DDMRP (demand driven material requirements planning) avrebbe dovuto essere chiamato sparse prioritized buffering. Infatti, questa metodologia non fornisce nulla di specifico per isolare la “vera” domanda rispetto al flusso: censura, cannibalizzazioni o sostituzioni non esistono nemmeno numericamente in questo framework. Allo stesso modo, la maggior parte degli approcci del planning è assente dal framework numerico: range planning, phase-in, phase-out, promotions, ecc. La parola chiave “sparse” qualifica in modo appropriato l’intento associato all’introduzione dei “decoupling points”.
I decoupling points avrebbero dovuto essere chiamati managed SKUs. DDMRP propone uno schema di graph coloring che suddivide gli SKUs in due gruppi: i decoupling points e il resto. Riferirsi a quei “points” come SKUs è più chiaro. Inoltre, poiché quegli SKUs sono gli unici destinati ad essere effettivamente controllati dal Supply Chain Scientist, l’espressione “managed SKUs” risulta appropriata e chiarisce che tutti gli altri SKUs sono “unmanaged” dal punto di vista del planner.
In certe situazioni, si possono ottenere semplificazioni drammatiche.

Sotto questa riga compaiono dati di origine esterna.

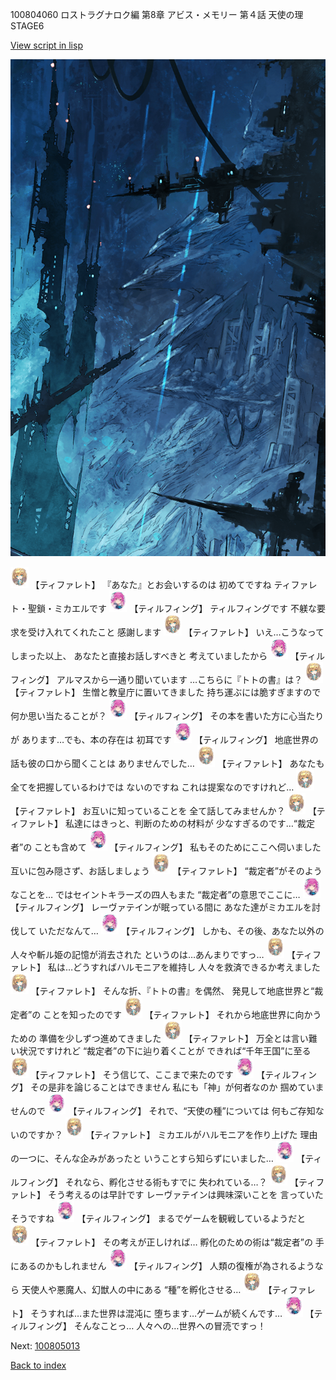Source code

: 100804060 ロストラグナロク編 第8章 アビス・メモリー 第４話 天使の理 STAGE6

[View script in lisp](../scripts/100804060.txt)

![underground_world_1.png](../images/backgrounds/underground_world_1.png)

<img src="../images/units/3503211.png" alt="3503211.png" height="34"/>
【ティファレト】
『あなた』とお会いするのは
初めてですね
ティファレト・聖鎖・ミカエルです

<img src="../images/units/3101411.png" alt="3101411.png" height="34"/>
【ティルフィング】
ティルフィングです
不躾な要求を受け入れてくれたこと
感謝します

<img src="../images/units/3503211.png" alt="3503211.png" height="34"/>
【ティファレト】
いえ…こうなってしまった以上、
あなたと直接お話しすべきと
考えていましたから

<img src="../images/units/3101411.png" alt="3101411.png" height="34"/>
【ティルフィング】
アルマスから一通り聞いています
…こちらに『トトの書』は？

<img src="../images/units/3503211.png" alt="3503211.png" height="34"/>
【ティファレト】
生憎と教皇庁に置いてきました
持ち運ぶには脆すぎますので
何か思い当たることが？

<img src="../images/units/3101411.png" alt="3101411.png" height="34"/>
【ティルフィング】
その本を書いた方に心当たりが
あります…でも、本の存在は
初耳です

<img src="../images/units/3101411.png" alt="3101411.png" height="34"/>
【ティルフィング】
地底世界の話も彼の口から聞くことは
ありませんでした…

<img src="../images/units/3503211.png" alt="3503211.png" height="34"/>
【ティファレト】
あなたも全てを把握しているわけでは
ないのですね
これは提案なのですけれど…

<img src="../images/units/3503211.png" alt="3503211.png" height="34"/>
【ティファレト】
お互いに知っていることを
全て話してみませんか？

<img src="../images/units/3503211.png" alt="3503211.png" height="34"/>
【ティファレト】
私達にはきっと、判断のための材料が
少なすぎるのです…“裁定者”の
ことも含めて

<img src="../images/units/3101411.png" alt="3101411.png" height="34"/>
【ティルフィング】
私もそのためにここへ伺いました
互いに包み隠さず、お話しましょう

<img src="../images/units/3503211.png" alt="3503211.png" height="34"/>
【ティファレト】
“裁定者”がそのようなことを…
ではセイントキラーズの四人もまた
“裁定者”の意思でここに…

<img src="../images/units/3101411.png" alt="3101411.png" height="34"/>
【ティルフィング】
レーヴァテインが眠っている間に
あなた達がミカエルを討伐して
いただなんて…

<img src="../images/units/3101411.png" alt="3101411.png" height="34"/>
【ティルフィング】
しかも、その後、あなた以外の
人々や斬ル姫の記憶が消去された
というのは…あんまりですっ…

<img src="../images/units/3503211.png" alt="3503211.png" height="34"/>
【ティファレト】
私は…どうすればハルモニアを維持し
人々を救済できるか考えました

<img src="../images/units/3503211.png" alt="3503211.png" height="34"/>
【ティファレト】
そんな折、『トトの書』を偶然、
発見して地底世界と“裁定者”の
ことを知ったのです

<img src="../images/units/3503211.png" alt="3503211.png" height="34"/>
【ティファレト】
それから地底世界に向かうための
準備を少しずつ進めてきました

<img src="../images/units/3503211.png" alt="3503211.png" height="34"/>
【ティファレト】
万全とは言い難い状況ですけれど
“裁定者”の下に辿り着くことが
できれば“千年王国”に至る

<img src="../images/units/3503211.png" alt="3503211.png" height="34"/>
【ティファレト】
そう信じて、ここまで来たのです

<img src="../images/units/3101411.png" alt="3101411.png" height="34"/>
【ティルフィング】
その是非を論じることはできません
私にも「神」が何者なのか
掴めていませんので

<img src="../images/units/3101411.png" alt="3101411.png" height="34"/>
【ティルフィング】
それで、“天使の種”については
何もご存知ないのですか？

<img src="../images/units/3503211.png" alt="3503211.png" height="34"/>
【ティファレト】
ミカエルがハルモニアを作り上げた
理由の一つに、そんな企みがあったと
いうことすら知らずにいました…

<img src="../images/units/3101411.png" alt="3101411.png" height="34"/>
【ティルフィング】
それなら、孵化させる術もすでに
失われている…？

<img src="../images/units/3503211.png" alt="3503211.png" height="34"/>
【ティファレト】
そう考えるのは早計です
レーヴァテインは興味深いことを
言っていたそうですね

<img src="../images/units/3101411.png" alt="3101411.png" height="34"/>
【ティルフィング】
まるでゲームを観戦しているようだと

<img src="../images/units/3503211.png" alt="3503211.png" height="34"/>
【ティファレト】
その考えが正しければ…
孵化のための術は“裁定者”の
手にあるのかもしれません

<img src="../images/units/3101411.png" alt="3101411.png" height="34"/>
【ティルフィング】
人類の復権が為されるようなら
天使人や悪魔人、幻獣人の中にある
“種”を孵化させる…

<img src="../images/units/3503211.png" alt="3503211.png" height="34"/>
【ティファレト】
そうすれば…また世界は混沌に
堕ちます…ゲームが続くんです…

<img src="../images/units/3101411.png" alt="3101411.png" height="34"/>
【ティルフィング】
そんなことっ…
人々への…世界への冒涜ですっ！

Next: [100805013](100805013.md)

[Back to index](index.md)
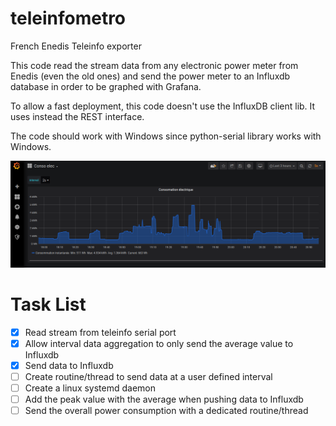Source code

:# teleinfometro
French Enedis Teleinfo exporter

This code read the stream data from any electronic power meter from Enedis (even the old ones) and send the power meter to an Influxdb database in order to be graphed with Grafana.

To allow a fast deployment, this code doesn't use the InfluxDB client lib. It uses instead the REST interface.

The code should work with Windows since python-serial library works with Windows.

![teleinfometro.png](teleinfometro.png)

# Task List
- [x] Read stream from teleinfo serial port
- [x] Allow interval data aggregation to only send the average value to Influxdb
- [x] Send data to Influxdb
- [ ] Create routine/thread to send data at a user defined interval
- [ ] Create a linux systemd daemon
- [ ] Add the peak value with the average when pushing data to Influxdb
- [ ] Send the overall power consumption with a dedicated routine/thread
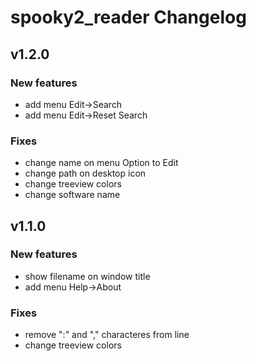 # spooky2_reader Changelog

## v1.2.0

### New features
- add menu Edit->Search
- add menu Edit->Reset Search

### Fixes
- change name on menu Option to Edit
- change path on desktop icon
- change treeview colors
- change software name


## v1.1.0

### New features
- show filename on window title
- add menu Help->About

### Fixes
- remove ":" and "," characteres from line
- change treeview colors
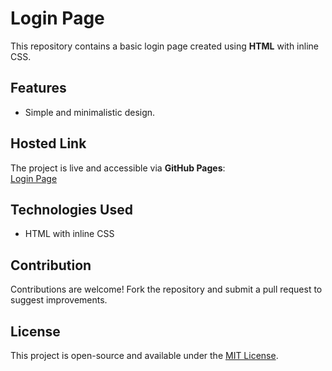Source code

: # Login Page  

This repository contains a basic login page created using **HTML** with inline CSS.  

## Features  
- Simple and minimalistic design.  

## Hosted Link  
The project is live and accessible via **GitHub Pages**:  
[Login Page](https://MounikaRongala.github.io/LOGIN-PAGE/)  


## Technologies Used  
- HTML with inline CSS  

## Contribution  
Contributions are welcome! Fork the repository and submit a pull request to suggest improvements.  

## License  
This project is open-source and available under the [MIT License](LICENSE).  

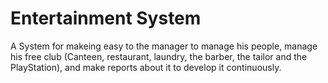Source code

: # Entertainment System
A System for makeing easy to the manager to manage his people, manage his free club (Canteen, restaurant, laundry, the barber, the tailor and the PlayStation), and make reports about it to develop it continuously.
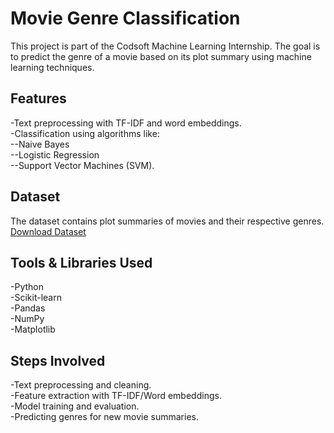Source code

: # Movie Genre Classification
This project is part of the Codsoft Machine Learning Internship. The goal is to predict the genre of a movie based on its plot summary using machine learning techniques.

## Features

-Text preprocessing with TF-IDF and word embeddings.<br>
-Classification using algorithms like:<br>
--Naive Bayes<br>
--Logistic Regression<br>
--Support Vector Machines (SVM).<br>

## Dataset
The dataset contains plot summaries of movies and their respective genres.
<br>[Download Dataset](https://www.kaggle.com/datasets/hijest/genre-classification-dataset-imdb)

## Tools & Libraries Used

-Python<br>
-Scikit-learn<br>
-Pandas<br>
-NumPy<br>
-Matplotlib<br>
## Steps Involved

-Text preprocessing and cleaning.<br>
-Feature extraction with TF-IDF/Word embeddings.<br>
-Model training and evaluation.<br>
-Predicting genres for new movie summaries.<br>
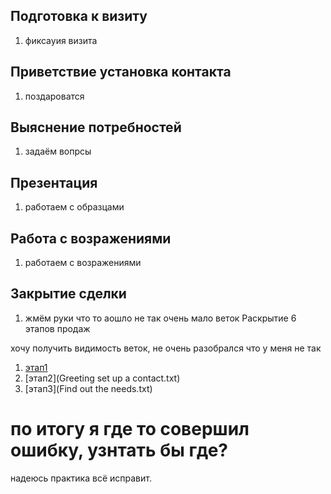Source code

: ## Подготовка к визиту ##
1. фиксауия визита


## Приветствие установка контакта ##
1. поздароватся

## Выяснение потребностей ##
1. задаём вопрсы

## Презентация ##
1. работаем с образцами 

## Работа с возражениями ##
1. работаем с возражениями

## Закрытие сделки ##
1. жмём руки
что то аошло не так очень мало веток
Раскрытие 6 этапов продаж

хочу получить видимость веток, не очень разобрался что у меня не так 
1. [этап1](Presetation.txt)
2. [этап2](Greeting set up a contact.txt)
3. [этап3](Find out the needs.txt)
# по итогу я где то совершил ошибку, узнтать бы где?
надеюсь практика всё исправит.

Artificial intelligence, autonomous system, blockchain, cognitive system, demand sensing, demand shaping, digital brain, knowledge graph, optimal algorithms possono essere sostituiti essenzialmente dalla parola magic. Sebbene al di fuori dei circoli della supply chain per alcuni di questi buzzword si possano trovare gradi variabili di vera ingegneria, nel contesto del software aziendale per la supply chain si tratta del puro vaporware.
Infine, alcuni termini rimangono adeguati anche se talvolta ricevono critiche.
Value Chain viene talvolta proposto come sostituto di Supply Chain. Tale sostituzione riflette una mancanza di comprensione della legge di Say, intitolata al lavoro di Jean Baptiste Say, un economista di fine ‘800. Questa legge può essere riassunta come supply is the source of demand. La supply viene prima, la domanda seconda, e il value infine, quando le transazioni avvengono. La chain lega l’intero affare. La value chain è principalmente promossa dai consulenti che cercano di vendere ROI ai loro potenziali clienti. Tuttavia, il termine “value” risulta essere sia meno specifico sia più positivamente distorto rispetto al suo omologo “supply”.